Get Estimates on the Work
If you know what the home may need, get estimates before you make a bid. Knowing what the home may cost to fix up can weigh in on your decision. If it will cost too much, you may want to reconsider your decision to buy it.
Don’t rely on quotes from one contractor, though. Shop around as each contractor will have different fees and timelines. The time the work will take should play a role too. Some contractors may seem really inexpensive, but need a much longer timeline than you’d like. These are both factors you should consider before bidding on the home, especially if you plan to live in it or flip it and sell it.
Know the Value of Homes in the Area
The foreclosed home will likely cost less than the actual value.
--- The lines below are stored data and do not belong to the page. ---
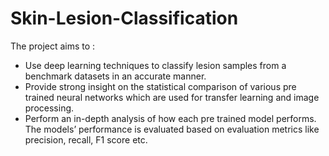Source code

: # Skin-Lesion-Classification

The project aims to :
- Use deep learning techniques to classify lesion samples from a benchmark datasets in an accurate manner.
- Provide strong insight on the statistical comparison of various pre trained neural networks which are used for transfer learning and image processing.
- Perform an in-depth analysis of how each pre trained model performs. The models’ performance is evaluated based on evaluation metrics like precision, recall, F1 score etc. 

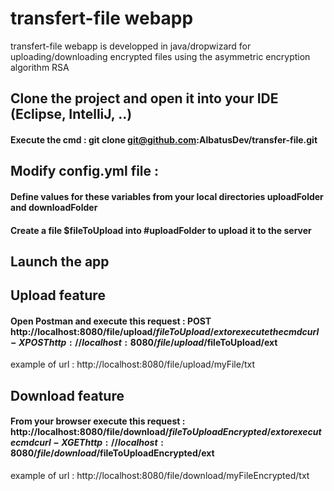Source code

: # transfert-file webapp
transfert-file webapp is developped in java/dropwizard for uploading/downloading encrypted files using the asymmetric encryption algorithm RSA

## Clone the project and open it into your IDE (Eclipse, IntelliJ, ..)
#### Execute the cmd : git clone git@github.com:AlbatusDev/transfer-file.git

## Modify config.yml file : 
  #### Define values for these variables from your local directories uploadFolder and downloadFolder
  #### Create a file $fileToUpload into #uploadFolder to upload it to the server 

## Launch the app

## Upload feature
#### Open Postman and execute this request : POST http://localhost:8080/file/upload/$fileToUpload/ext or execute the cmd curl -X POST http://localhost:8080/file/upload/$fileToUpload/ext
example of url :  http://localhost:8080/file/upload/myFile/txt

## Download feature
#### From your browser execute this request : http://localhost:8080/file/download/$fileToUploadEncrypted/ext or  execute cmd curl -X GET http://localhost:8080/file/download/$fileToUploadEncrypted/ext 
example of url : http://localhost:8080/file/download/myFileEncrypted/txt
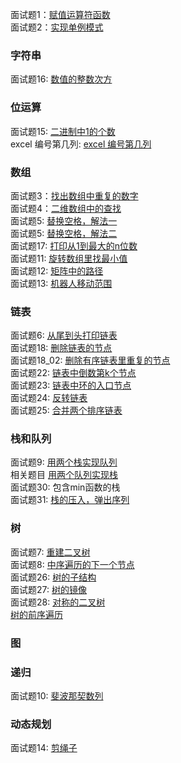 

面试题1：<a href="https://github.com/yiouejv/blog/blob/master/docs/%E5%89%91%E6%8C%87offer/codes/CMyString.cpp">赋值运算符函数</a>    
面试题2：<a href="https://github.com/yiouejv/blog/blob/master/docs/%E5%89%91%E6%8C%87offer/codes/singleton.cpp">实现单例模式</a>    


### 字符串
面试题16: <a href="https://github.com/yiouejv/blog/blob/master/docs/%E5%89%91%E6%8C%87offer/codes/power.cpp">数值的整数次方</a>     


### 位运算
面试题15: <a href="https://github.com/yiouejv/blog/blob/master/docs/%E5%89%91%E6%8C%87offer/codes/BinaryCountOne.cpp">二进制中1的个数</a>    
excel 编号第几列: <a href="https://github.com/yiouejv/blog/blob/master/docs/%E5%89%91%E6%8C%87offer/codes/excelCol.cpp">excel 编号第几列</a>    

### 数组

面试题3：<a href="https://github.com/yiouejv/blog/blob/master/docs/%E5%89%91%E6%8C%87offer/codes/array_repeat.cpp">找出数组中重复的数字</a>    
面试题4：<a href="https://github.com/yiouejv/blog/blob/master/docs/%E5%89%91%E6%8C%87offer/codes/find_number_in_2D_array.cpp">二维数组中的查找</a>    
面试题5: <a href="https://github.com/yiouejv/blog/blob/master/docs/%E5%89%91%E6%8C%87offer/codes/string_blank_replace1.cpp">替换空格，解法一</a>      
面试题5: <a href="https://github.com/yiouejv/blog/blob/master/docs/%E5%89%91%E6%8C%87offer/codes/string_blank_replace2.cpp">替换空格，解法二</a>    
面试题17: <a href="https://github.com/yiouejv/blog/blob/master/docs/%E5%89%91%E6%8C%87offer/codes/printNum.cpp">打印从1到最大的n位数</a>    
面试题11: <a href="https://github.com/yiouejv/blog/blob/master/docs/%E5%89%91%E6%8C%87offer/codes/FindRotatedArrayMin.cpp">旋转数组里找最小值</a>    
面试题12: <a href="https://github.com/yiouejv/blog/blob/master/docs/%E5%89%91%E6%8C%87offer/codes/StringPathInMatrix.cpp">矩阵中的路径</a>     
面试题13: <a href="https://github.com/yiouejv/blog/blob/master/docs/%E5%89%91%E6%8C%87offer/codes/RobotActionRange.cpp">机器人移动范围</a>     

### 链表

面试题6: <a href="https://github.com/yiouejv/blog/blob/master/docs/%E5%89%91%E6%8C%87offer/codes/PrintListReversed1.cpp">从尾到头打印链表</a>     
面试题18: <a href="https://github.com/yiouejv/blog/blob/master/docs/%E5%89%91%E6%8C%87offer/codes/LinkListDeleteO1.cpp">删除链表的节点</a>      
面试题18_02: <a href="https://github.com/yiouejv/blog/blob/master/docs/%E5%89%91%E6%8C%87offer/codes/deleteDuplication.cpp">删除有序链表里重复的节点</a>    
面试题22: <a href="https://github.com/yiouejv/blog/blob/master/docs/%E5%89%91%E6%8C%87offer/codes/tailKNode.cpp">链表中倒数第k个节点</a>      
面试题23: <a href="https://github.com/yiouejv/blog/blob/master/docs/%E5%89%91%E6%8C%87offer/codes/linkListCircleStartNode.cpp">链表中环的入口节点</a>      
面试题24: <a href="https://github.com/yiouejv/blog/blob/master/docs/%E5%89%91%E6%8C%87offer/codes/LinkListReversed.cpp">反转链表</a>     
面试题25: <a href="https://github.com/yiouejv/blog/blob/master/docs/%E5%89%91%E6%8C%87offer/codes/mergeSortedLinkList.cpp">合并两个排序链表</a>     


### 栈和队列

面试题9: <a href="https://github.com/yiouejv/blog/blob/master/docs/%E5%89%91%E6%8C%87offer/codes/stackBuildQueue.cpp">用两个栈实现队列</a>     
相关题目 <a href="https://github.com/yiouejv/blog/blob/master/docs/%E5%89%91%E6%8C%87offer/codes/QueueBuildStack.cpp">用两个队列实现栈</a>     
面试题30: 包含min函数的栈    
面试题31: <a href="https://github.com/yiouejv/blog/blob/master/docs/%E5%89%91%E6%8C%87offer/codes/isPopOrder.cpp">栈的压入，弹出序列</a>     


### 树

面试题7: <a href="https://github.com/yiouejv/blog/blob/master/docs/%E5%89%91%E6%8C%87offer/codes/BuildTree.cpp">重建二叉树</a>     
面试题8: <a href="https://github.com/yiouejv/blog/blob/master/docs/%E5%89%91%E6%8C%87offer/codes/InOrderNodeNext.cpp">中序遍历的下一个节点</a>   
面试题26: <a href="https://github.com/yiouejv/blog/blob/master/docs/%E5%89%91%E6%8C%87offer/codes/hasSubTree.cpp">树的子结构</a>    
面试题27: <a href="https://github.com/yiouejv/blog/blob/master/docs/%E5%89%91%E6%8C%87offer/codes/treeMirror.cpp">树的镜像</a>    
面试题28: <a href="https://github.com/yiouejv/blog/blob/master/docs/%E5%89%91%E6%8C%87offer/codes/symmetricTree.cpp">对称的二叉树</a>    
<a href="https://github.com/yiouejv/blog/blob/master/docs/%E5%89%91%E6%8C%87offer/codes/treePreOrder.cpp">树的前序遍历</a>    


### 图



### 递归

面试题10: <a href="https://github.com/yiouejv/blog/blob/master/docs/%E5%89%91%E6%8C%87offer/codes/Fibo.cpp">斐波那契数列</a>       

### 动态规划

面试题14: <a href="https://github.com/yiouejv/blog/blob/master/docs/%E5%89%91%E6%8C%87offer/codes/cutLine.cpp">剪绳子</a> 







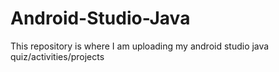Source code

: # Android-Studio-Java
This repository is where I am uploading my android studio java quiz/activities/projects
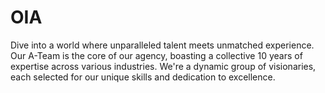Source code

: # OIA
Dive into a world where unparalleled talent meets unmatched experience. Our A-Team is the core of our agency, boasting a collective 10 years of expertise across various industries. We're a dynamic group of visionaries, each selected for our unique skills and dedication to excellence.
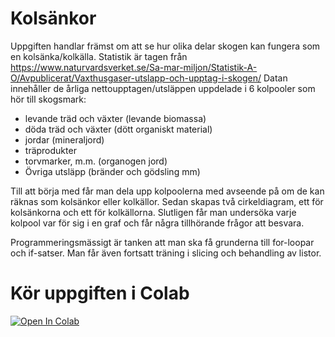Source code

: # Kolsänkor
Uppgiften handlar främst om att se hur olika delar skogen kan fungera som en kolsänka/kolkälla. Statistik är tagen från https://www.naturvardsverket.se/Sa-mar-miljon/Statistik-A-O/Avpublicerat/Vaxthusgaser-utslapp-och-upptag-i-skogen/
Datan innehåller de årliga nettoupptagen/utsläppen uppdelade i 6 kolpooler som hör till skogsmark:
- levande träd och växter (levande biomassa)
- döda träd och växter (dött organiskt material)
- jordar (mineraljord)
- träprodukter
- torvmarker, m.m. (organogen jord)
- Övriga utsläpp (bränder och gödsling mm)

Till att börja med får man dela upp kolpoolerna med avseende på om de kan räknas som kolsänkor eller kolkällor. Sedan skapas två cirkeldiagram, ett för kolsänkorna och ett för kolkällorna. Slutligen får man undersöka varje kolpool var för sig i en graf och får några tillhörande frågor att besvara.

Programmeringsmässigt är tanken att man ska få grunderna till for-loopar och if-satser. Man får även fortsatt träning i slicing och behandling av listor.


# Kör uppgiften i Colab
[![Open In Colab](https://colab.research.google.com/assets/colab-badge.svg)](https://colab.research.google.com/github/lunduniversity/schoolprog-satellite/blob/master/exercises/carbon_sinks/kolsankor.ipynb)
Knowing a home’s market value will help you decide if it’s a worthy purchase. Just because you pay less than the home’s value doesn’t mean it won’t cost you more in the end.
Think about how much the home will cost to repair. Take those costs plus the purchase price into consideration. Now compare it to the average value for the area. Is it comparable? Will you come out ahead or will you invest more in the home than the average value for the area? If you end up upside down right away, it can be hard to get out of it, especially if you buy the home as an investment or to ‘flip.’
Work With a Realtor
We can’t stress this enough – work with a realtor when you want to buy a foreclosed property. If you want to buy a home that is going to auction, you have no choice – only realtors can place the bids. If you want to buy an REO (bank-owned) home, a realtor can help you through the process.
A realtor with experience in foreclosures can guide you through the process. He or she may be able to tell if a home is a good investment right off the bat. Realtors often have inspectors experienced in purchasing foreclosures too. If nothing else, a realtor can guide you through the process, making sure you do everything you need to in order to protect your investment.
Buying a foreclosure can save you money, but it can also cause a lot of unnecessary stress if you aren’t careful. Take your time and take the necessary steps to ensure the purchase is a good one. This way you can make the most of the purchase, whether it’s your primary residence or an investment.